Cuando caminé hacia el mar, percibí el estremecimiento de Lúa.
Cumplió cinco meses y observaba el mar con mucha curiosidad.
Seguramente sentí lo mismo en mi primer baño, porque el mar siempre significó para mí un desafío a mi audacia.
Desde que nací hasta mis seis primeros años, tuve el privilegio de que mis padres arrendaran una casita blanca frente al mar del Pacífico del sur peruano, en la playa Jahuay de Chincha.
Mi padre, después de alcanzarnos la leche con los primeros rayos de sol que se filtraban por las viejas ventanas de madera, salía a trabajar a la granja.
Apenas abríamos los ojos, mi madre nos llevaba al mar, a mí y a mi eterna compañera de aventuras, mi hermana Vivi, la negra, como le decimos hasta ahora.
Durante los tres meses que duraba el verano en Perú, todas las mañanas solíamos perseguir cangrejos (o arañas de mar), hacer enormes bolas y castillos de arena, mientras sentíamos deslizarse por nuestras mejillas los chorros de la tierna sandía que mi madre trozaba en las mañanas.
Luego del almuerzo, regresábamos a la playa con el descenso del sol. Era la perfecta invitación para sumergirnos en el mar y querer alcanzarlo, antes de que desapareciese en el horizonte.

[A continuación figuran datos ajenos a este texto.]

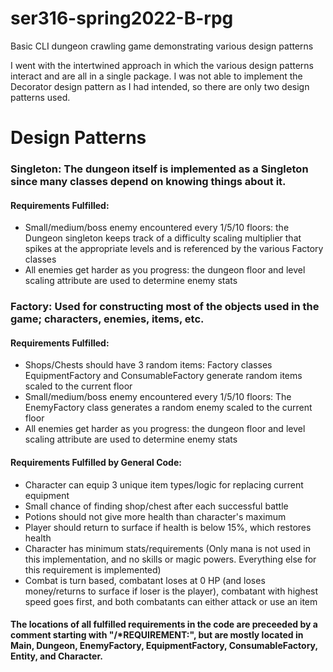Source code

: # ser316-spring2022-B-rpg
Basic CLI dungeon crawling game demonstrating various design patterns

I went with the intertwined approach in which the various design patterns interact and are all in a single package. I was not
able to implement the Decorator design pattern as I had intended, so there are only two design patterns used.

# Design Patterns
### Singleton: The dungeon itself is implemented as a Singleton since many classes depend on knowing things about it.
#### Requirements Fulfilled:
- Small/medium/boss enemy encountered every 1/5/10 floors: the Dungeon singleton keeps track of a difficulty scaling multiplier that spikes at the appropriate levels and is referenced by the various Factory classes
- All enemies get harder as you progress: the dungeon floor and level scaling attribute are used to determine enemy stats
### Factory: Used for constructing most of the objects used in the game; characters, enemies, items, etc.
#### Requirements Fulfilled:
- Shops/Chests should have 3 random items: Factory classes EquipmentFactory and ConsumableFactory generate random items scaled to the current floor
- Small/medium/boss enemy encountered every 1/5/10 floors: The EnemyFactory class generates a random enemy scaled to the current floor
- All enemies get harder as you progress: the dungeon floor and level scaling attribute are used to determine enemy stats
#### Requirements Fulfilled by General Code:
- Character can equip 3 unique item types/logic for replacing current equipment
- Small chance of finding shop/chest after each successful battle
- Potions should not give more health than character's maximum
- Player should return to surface if health is below 15%, which restores health
- Character has minimum stats/requirements (Only mana is not used in this implementation, and no skills or magic powers. Everything else for this requirement is implemented)
- Combat is turn based, combatant loses at 0 HP (and loses money/returns to surface if loser is the player), combatant with highest speed goes first, and both combatants can either attack or use an item

#### The locations of all fulfilled requirements in the code are preceeded by a comment starting with "/*REQUIREMENT:", but are mostly located in Main, Dungeon, EnemyFactory, EquipmentFactory, ConsumableFactory, Entity, and Character. 
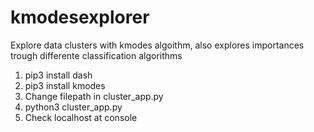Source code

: # kmodesexplorer

Explore data clusters with kmodes algoithm, also explores importances trough differente classification algorithms

1. pip3 install dash
2. pip3 install kmodes
3. Change filepath in cluster_app.py
4. python3 cluster_app.py
5. Check localhost at console
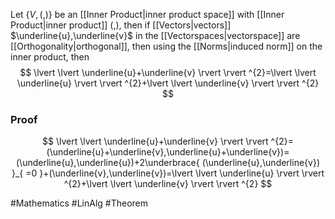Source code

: Let $\left\{ V,(,) \right\}$ be an [[Inner Product|inner product space]] with [[Inner Product|inner product]] $(,)$, then if [[Vectors|vectors]] $\underline{u},\underline{v}$ in the [[Vectorspaces|vectorspace]] are [[Orthogonality|orthogonal]], then using the [[Norms|induced norm]] on the inner product, then
$$
\lvert \lvert \underline{u}+\underline{v} \rvert \rvert ^{2}=\lvert \lvert \underline{u} \rvert \rvert ^{2}+\lvert \lvert \underline{v} \rvert \rvert ^{2}
$$
### Proof
$$
\lvert \lvert \underline{u}+\underline{v} \rvert \rvert ^{2}=(\underline{u}+\underline{v},\underline{u}+\underline{v})=(\underline{u},\underline{u})+2\underbrace{ (\underline{u},\underline{v}) }_{ =0 }+(\underline{v},\underline{v})=\lvert \lvert \underline{u} \rvert \rvert ^{2}+\lvert \lvert \underline{v} \rvert \rvert ^{2}
$$

#Mathematics #LinAlg #Theorem 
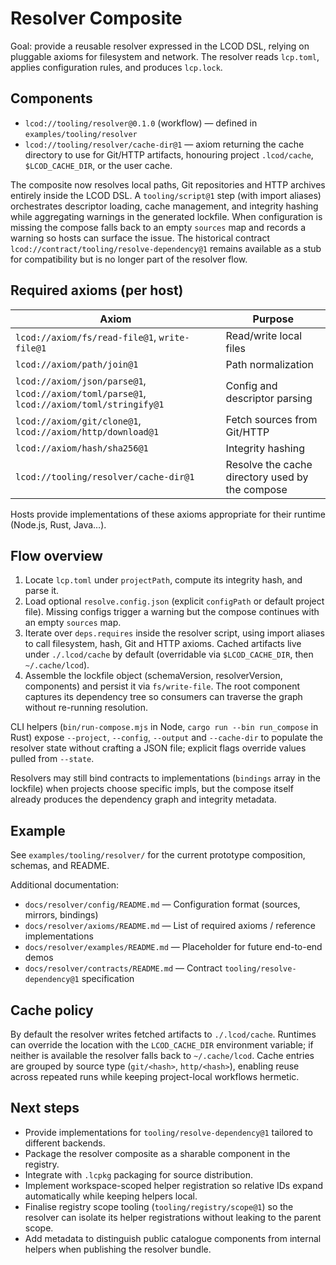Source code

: # Resolver Composite

Goal: provide a reusable resolver expressed in the LCOD DSL, relying on pluggable axioms for filesystem and network. The resolver reads `lcp.toml`, applies configuration rules, and produces `lcp.lock`.

## Components

- `lcod://tooling/resolver@0.1.0` (workflow) — defined in `examples/tooling/resolver`
- `lcod://tooling/resolver/cache-dir@1` — axiom returning the cache directory to use for Git/HTTP artifacts, honouring project `.lcod/cache`, `$LCOD_CACHE_DIR`, or the user cache.

The composite now resolves local paths, Git repositories and HTTP archives entirely inside the LCOD DSL. A `tooling/script@1` step (with import aliases) orchestrates descriptor loading, cache management, and integrity hashing while aggregating warnings in the generated lockfile. When configuration is missing the compose falls back to an empty `sources` map and records a warning so hosts can surface the issue. The historical contract `lcod://contract/tooling/resolve-dependency@1` remains available as a stub for compatibility but is no longer part of the resolver flow.

## Required axioms (per host)

| Axiom | Purpose |
|-------|---------|
| `lcod://axiom/fs/read-file@1`, `write-file@1` | Read/write local files |
| `lcod://axiom/path/join@1` | Path normalization |
| `lcod://axiom/json/parse@1`, `lcod://axiom/toml/parse@1`, `lcod://axiom/toml/stringify@1` | Config and descriptor parsing |
| `lcod://axiom/git/clone@1`, `lcod://axiom/http/download@1` | Fetch sources from Git/HTTP |
| `lcod://axiom/hash/sha256@1` | Integrity hashing |
| `lcod://tooling/resolver/cache-dir@1` | Resolve the cache directory used by the compose |

Hosts provide implementations of these axioms appropriate for their runtime (Node.js, Rust, Java…).

## Flow overview

1. Locate `lcp.toml` under `projectPath`, compute its integrity hash, and parse it.
2. Load optional `resolve.config.json` (explicit `configPath` or default project file). Missing configs trigger a warning but the compose continues with an empty `sources` map.
3. Iterate over `deps.requires` inside the resolver script, using import aliases to call filesystem, hash, Git and HTTP axioms. Cached artifacts live under `./.lcod/cache` by default (overridable via `$LCOD_CACHE_DIR`, then `~/.cache/lcod`).
4. Assemble the lockfile object (schemaVersion, resolverVersion, components) and persist it via `fs/write-file`. The root component captures its dependency tree so consumers can traverse the graph without re-running resolution.

CLI helpers (`bin/run-compose.mjs` in Node, `cargo run --bin run_compose` in Rust) expose
`--project`, `--config`, `--output` and `--cache-dir` to populate the resolver state without
crafting a JSON file; explicit flags override values pulled from `--state`.

Resolvers may still bind contracts to implementations (`bindings` array in the lockfile) when
projects choose specific impls, but the compose itself already produces the dependency graph and
integrity metadata.

## Example

See `examples/tooling/resolver/` for the current prototype composition, schemas, and README.

Additional documentation:
- `docs/resolver/config/README.md` — Configuration format (sources, mirrors, bindings)
- `docs/resolver/axioms/README.md` — List of required axioms / reference implementations
- `docs/resolver/examples/README.md` — Placeholder for future end-to-end demos
- `docs/resolver/contracts/README.md` — Contract `tooling/resolve-dependency@1` specification

## Cache policy

By default the resolver writes fetched artifacts to `./.lcod/cache`. Runtimes can override the location with the `LCOD_CACHE_DIR` environment variable; if neither is available the resolver falls back to `~/.cache/lcod`. Cache entries are grouped by source type (`git/<hash>`, `http/<hash>`), enabling reuse across repeated runs while keeping project-local workflows hermetic.

## Next steps

- Provide implementations for `tooling/resolve-dependency@1` tailored to different backends.
- Package the resolver composite as a sharable component in the registry.
- Integrate with `.lcpkg` packaging for source distribution.
- Implement workspace-scoped helper registration so relative IDs expand automatically while keeping helpers local.
- Finalise registry scope tooling (`tooling/registry/scope@1`) so the resolver can isolate its helper registrations without leaking to the parent scope.
- Add metadata to distinguish public catalogue components from internal helpers when publishing the resolver bundle.
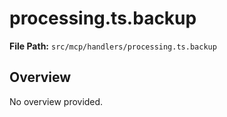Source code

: # processing.ts.backup

**File Path:** `src/mcp/handlers/processing.ts.backup`

## Overview

No overview provided.

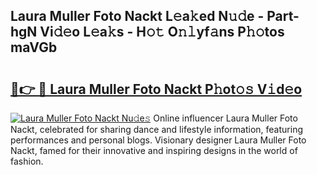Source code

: ## Laura Muller Foto Nackt L𝚎a𝚔ed N𝚞𝚍e - Part-hgN Vi𝚍𝚎o L𝚎a𝚔s - H𝚘𝚝 O𝚗𝚕yf𝚊ns P𝚑𝚘tos maVGb

# <h2><a href="http://kfc0nl.oniu.top/?m=Laura+Muller+Foto+Nackt">🔗👉 🔴 Laura Muller Foto Nackt P𝚑ot𝚘𝚜 V𝚒d𝚎o</a></h2>

[![Laura Muller Foto Nackt Nu𝚍e𝚜](https://i.imgur.com/0qMVB7G.gif)](http://kfc0nl.oniu.top/?m=Laura+Muller+Foto+Nackt)
Online influencer Laura Muller Foto Nackt, celebrated for sharing dance and lifestyle information, featuring performances and personal blogs. Visionary designer Laura Muller Foto Nackt, famed for their innovative and inspiring designs in the world of fashion.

Pero para eso había que superar las potentes olas del Pacífico.
Mi memoria marina guarda, como uno de sus tesoros más preciados, el momento en que aprendí a cruzar las olas sin que me revolcaran casi hasta el ahogo.
Hoy contemplo el mar y lo evoco con claridad: esconder la cabeza entre mis brazos estirados y lanzarme como una flecha contra esos cuerpos de agua que eran tres veces mi altura.
Al salir a la superficie, con la boca abierta y los pulmones ávidos de oxígeno, mi hermana Vivi y yo observábamos con sorpresa cómo habíamos vencido a los monstruos del mar. Después de algunos minutos cruzando olas, no había ningún monstruo más que sortear.
Todo era calma.
Lograr pasar la "reventazón" (así la llamábamos), ese lugar donde las olas parecían emerger desde el fondo de la tierra, fue quizá nuestro primer gran logro en la vida juntos. Ese que nos unió aún más como hermanos.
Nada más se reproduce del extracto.